#### DIRECTIONS:
An exact copy of all the data below is needed, without its pictures.
━━━ SUPPLIED DATA
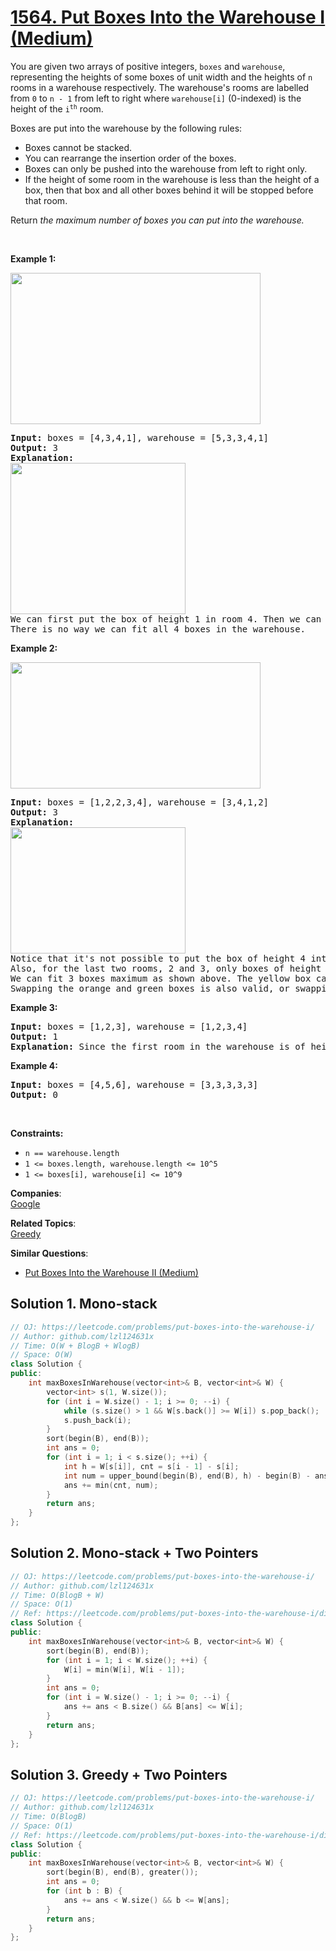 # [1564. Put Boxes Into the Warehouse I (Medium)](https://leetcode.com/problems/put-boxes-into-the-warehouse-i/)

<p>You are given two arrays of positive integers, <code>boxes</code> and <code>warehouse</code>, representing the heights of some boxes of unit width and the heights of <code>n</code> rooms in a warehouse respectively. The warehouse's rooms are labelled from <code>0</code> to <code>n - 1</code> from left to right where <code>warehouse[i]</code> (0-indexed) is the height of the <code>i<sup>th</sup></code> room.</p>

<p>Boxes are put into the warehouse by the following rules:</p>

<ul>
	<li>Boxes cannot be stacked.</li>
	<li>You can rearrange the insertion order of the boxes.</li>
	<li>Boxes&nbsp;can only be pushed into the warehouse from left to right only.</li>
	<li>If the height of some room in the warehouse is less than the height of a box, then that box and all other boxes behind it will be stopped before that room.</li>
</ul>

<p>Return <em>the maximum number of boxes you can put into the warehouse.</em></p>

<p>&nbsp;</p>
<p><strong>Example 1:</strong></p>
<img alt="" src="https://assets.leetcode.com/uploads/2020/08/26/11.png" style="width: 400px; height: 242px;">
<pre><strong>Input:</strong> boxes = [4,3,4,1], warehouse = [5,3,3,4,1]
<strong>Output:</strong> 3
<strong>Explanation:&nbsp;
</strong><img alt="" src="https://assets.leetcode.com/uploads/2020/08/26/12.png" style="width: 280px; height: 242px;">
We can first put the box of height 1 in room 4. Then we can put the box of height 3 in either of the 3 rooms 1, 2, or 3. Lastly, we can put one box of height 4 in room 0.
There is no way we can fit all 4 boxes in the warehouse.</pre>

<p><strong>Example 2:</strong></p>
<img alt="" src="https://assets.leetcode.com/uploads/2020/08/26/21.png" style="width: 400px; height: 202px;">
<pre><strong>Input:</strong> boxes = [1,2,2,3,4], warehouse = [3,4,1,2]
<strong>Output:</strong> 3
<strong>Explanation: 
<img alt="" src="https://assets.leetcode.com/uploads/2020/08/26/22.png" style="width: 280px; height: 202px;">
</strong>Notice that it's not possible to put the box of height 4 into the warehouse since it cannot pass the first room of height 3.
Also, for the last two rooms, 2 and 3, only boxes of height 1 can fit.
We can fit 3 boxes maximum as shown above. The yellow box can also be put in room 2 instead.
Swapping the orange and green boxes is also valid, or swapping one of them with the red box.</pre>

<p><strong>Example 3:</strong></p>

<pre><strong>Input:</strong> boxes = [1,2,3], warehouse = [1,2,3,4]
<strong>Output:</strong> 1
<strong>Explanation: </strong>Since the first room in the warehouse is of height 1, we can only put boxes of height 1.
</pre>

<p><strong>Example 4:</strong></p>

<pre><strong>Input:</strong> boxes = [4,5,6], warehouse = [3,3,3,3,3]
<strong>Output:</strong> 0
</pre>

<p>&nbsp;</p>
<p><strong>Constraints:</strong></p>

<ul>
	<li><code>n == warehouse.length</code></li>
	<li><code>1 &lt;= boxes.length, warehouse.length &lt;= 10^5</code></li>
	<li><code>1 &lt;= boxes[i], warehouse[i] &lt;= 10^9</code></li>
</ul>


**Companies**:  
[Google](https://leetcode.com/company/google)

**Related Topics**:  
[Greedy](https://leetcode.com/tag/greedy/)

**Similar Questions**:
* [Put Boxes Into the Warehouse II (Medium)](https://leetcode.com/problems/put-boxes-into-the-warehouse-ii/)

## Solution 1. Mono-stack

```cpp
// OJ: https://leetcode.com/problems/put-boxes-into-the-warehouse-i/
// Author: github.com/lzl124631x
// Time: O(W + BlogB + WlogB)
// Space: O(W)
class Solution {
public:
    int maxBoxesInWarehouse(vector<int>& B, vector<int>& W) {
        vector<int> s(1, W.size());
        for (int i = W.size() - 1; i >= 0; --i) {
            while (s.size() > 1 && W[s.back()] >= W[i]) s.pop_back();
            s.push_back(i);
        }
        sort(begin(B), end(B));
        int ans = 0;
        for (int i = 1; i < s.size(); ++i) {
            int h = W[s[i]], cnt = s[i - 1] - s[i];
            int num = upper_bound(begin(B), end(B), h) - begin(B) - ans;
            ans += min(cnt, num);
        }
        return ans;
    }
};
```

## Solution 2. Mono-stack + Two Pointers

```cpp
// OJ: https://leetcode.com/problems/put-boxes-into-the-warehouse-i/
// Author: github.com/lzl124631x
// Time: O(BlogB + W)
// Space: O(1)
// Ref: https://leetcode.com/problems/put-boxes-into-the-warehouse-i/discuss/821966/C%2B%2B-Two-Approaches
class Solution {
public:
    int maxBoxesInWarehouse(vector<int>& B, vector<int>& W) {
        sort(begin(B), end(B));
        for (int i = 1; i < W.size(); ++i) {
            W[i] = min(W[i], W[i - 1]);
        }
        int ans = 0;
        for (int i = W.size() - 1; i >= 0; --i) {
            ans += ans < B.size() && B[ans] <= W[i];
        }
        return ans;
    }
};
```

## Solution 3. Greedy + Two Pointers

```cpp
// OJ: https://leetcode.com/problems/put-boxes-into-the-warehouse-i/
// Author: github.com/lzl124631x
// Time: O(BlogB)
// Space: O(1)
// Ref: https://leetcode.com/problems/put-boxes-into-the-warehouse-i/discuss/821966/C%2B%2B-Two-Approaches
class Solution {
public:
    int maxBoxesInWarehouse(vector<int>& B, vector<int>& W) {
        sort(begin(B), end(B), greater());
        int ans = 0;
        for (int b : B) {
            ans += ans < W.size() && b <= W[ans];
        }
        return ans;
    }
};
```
━━━━━━
#### PROBLEM SOLUTION:
 # [1564. Put Boxes Into the Warehouse I (Medium)](https://leetcode.com/problems/put-boxes-into-the-warehouse-i/)

<p>You are given two arrays of positive integers, <code>boxes</code> and <code>warehouse</code>, representing the heights of some boxes of unit width and the heights of <code>n</code> rooms in a warehouse respectively. The warehouse's rooms are labelled from <code>0</code> to <code>n - 1</code> from left to right where <code>warehouse[i]</code> (0-indexed) is the height of the <code>i<sup>th</sup></code> room.</p>

<p>Boxes are put into the warehouse by the following rules:</p>

<ul>
	<li>Boxes cannot be stacked.</li>
	<li>You can rearrange the insertion order of the boxes.</li>
	<li>Boxes&nbsp;can only be pushed into the warehouse from left to right only.</li>
	<li>If the height of some room in the warehouse is less than the height of a box, then that box and all other boxes behind it will be stopped before that room.</li>
</ul>

<p>Return <em>the maximum number of boxes you can put into the warehouse.</em></p>

<p>&nbsp;</p>
<p><strong>Example 1:</strong></p>
<img alt="" src="https://assets.leetcode.com/uploads/2020/08/26/11.png" style="width: 400px; height: 242px;">
<pre><strong>Input:</strong> boxes = [4,3,4,1], warehouse = [5,3,3,4,1]
<strong>Output:</strong> 3
<strong>Explanation:&nbsp;
</strong><img alt="" src="https://assets.leetcode.com/uploads/2020/08/26/12.png" style="width: 280px; height: 242px;">
We can first put the box of height 1 in room 4. Then we can put the box of height 3 in either of the 3 rooms 1, 2, or 3. Lastly, we can put one box of height 4 in room 0.
There is no way we can fit all 4 boxes in the warehouse.</pre>

<p><strong>Example 2:</strong></p>
<img alt="" src="https://assets.leetcode.com/uploads/2020/08/26/21.png" style="width: 400px; height: 202px;">
<pre><strong>Input:</strong> boxes = [1,2,2,3,4], warehouse = [3,4,1,2]
<strong>Output:</strong> 3
<strong>Explanation: 
<img alt="" src="https://assets.leetcode.com/uploads/2020/08/26/22.png" style="width: 280px; height: 202px;">
</strong>Notice that it's not possible to put the box of height 4 into the warehouse since it cannot pass the first room of height 3.
Also, for the last two rooms, 2 and 3, only boxes of height 1 can fit.
We can fit 3 boxes maximum as shown above. The yellow box can also be put in room 2 instead.
Swapping the orange and green boxes is also valid, or swapping one of them with the red box.</pre>

<p><strong>Example 3:</strong></p>

<pre><strong>Input:</strong> boxes = [1,2,3], warehouse = [1,2,3,4]
<strong>Output:</strong> 1
<strong>Explanation: </strong>Since the first room in the warehouse is of height 1, we can only put boxes of height 1.
</pre>

<p><strong>Example 4:</strong></p>

<pre><strong>Input:</strong> boxes = [4,5,6], warehouse = [3,3,3,3,3]
<strong>Output:</strong> 0
</pre>

<p>&nbsp;</p>
<p><strong>Constraints:</strong></p>

<ul>
	<li><code>n == warehouse.length</code></li>
	<li><code>1 &lt;= boxes.length, warehouse.length &lt;= 10^5</code></li>
	<li><code>1 &lt;= boxes[i], warehouse[i] &lt;= 10^9</code></li>
</ul>


**Companies**:  
[Google](https://leetcode.com/company/google)

**Related Topics**:  
[Greedy](https://leetcode.com/tag/greedy/)

**Similar Questions**:
* [Put Boxes Into the Warehouse II (Medium)](https://leetcode.com/problems/put-boxes-into-the-warehouse-ii/)

## Solution 1. Mono-stack

```cpp
// OJ: https://leetcode.com/problems/put-boxes-into-the-warehouse-i/
// Author: github.com/lzl124631x
// Time: O(W + BlogB + WlogB)
// Space: O(W)
class Solution {
public:
    int maxBoxesInWarehouse(vector<int>& B, vector<int>& W) {
        vector<int> s(1, W.size());
        for (int i = W.size() - 1; i >= 0; --i) {
            while (s.size() > 1 && W[s.back()] >= W[i]) s.pop_back();
            s.push_back(i);
        }
        sort(begin(B), end(B));
        int ans = 0;
        for (int i = 1; i < s.size(); ++i) {
            int h = W[s[i]], cnt = s[i - 1] - s[i];
            int num = upper_bound(begin(B), end(B), h) - begin(B) - ans;
            ans += min(cnt, num);
        }
        return ans;
    }
};
```

## Solution 2. Mono-stack + Two Pointers

```cpp
// OJ: https://leetcode.com/problems/put-boxes-into-the-warehouse-i/
// Author: github.com/lzl124631x
// Time: O(BlogB + W)
// Space: O(1)
// Ref: https://leetcode.com/problems/put-boxes-into-the-warehouse-i/discuss/821966/C%2B%2B-Two-Approaches
class Solution {
public:
    int maxBoxesInWarehouse(vector<int>& B, vector<int>& W) {
        sort(begin(B), end(B));
        for (int i = 1; i < W.size(); ++i) {
            W[i] = min(W[i], W[i - 1]);
        }
        int ans = 0;
        for (int i = W.size() - 1; i >= 0; --i) {
            ans += ans < B.size() && B[ans] <= W[i];
        }
        return ans;
    }
};
```

## Solution 3. Greedy + Two Pointers

```cpp
// OJ: https://leetcode.com/problems/put-boxes-into-the-warehouse-i/
// Author: github.com/lzl124631x
// Time: O(BlogB)
// Space: O(1)
// Ref: https://leetcode.com/problems/put-boxes-into-the-warehouse-i/discuss/821966/C%2B%2B-Two-Approaches
class Solution {
public:
    int maxBoxesInWarehouse(vector<int>& B, vector<int>& W) {
        sort(begin(B), end(B), greater());
        int ans = 0;
        for (int b : B) {
            ans += ans < W.size() && b <= W[ans];
        }
        return ans;
    }
};
```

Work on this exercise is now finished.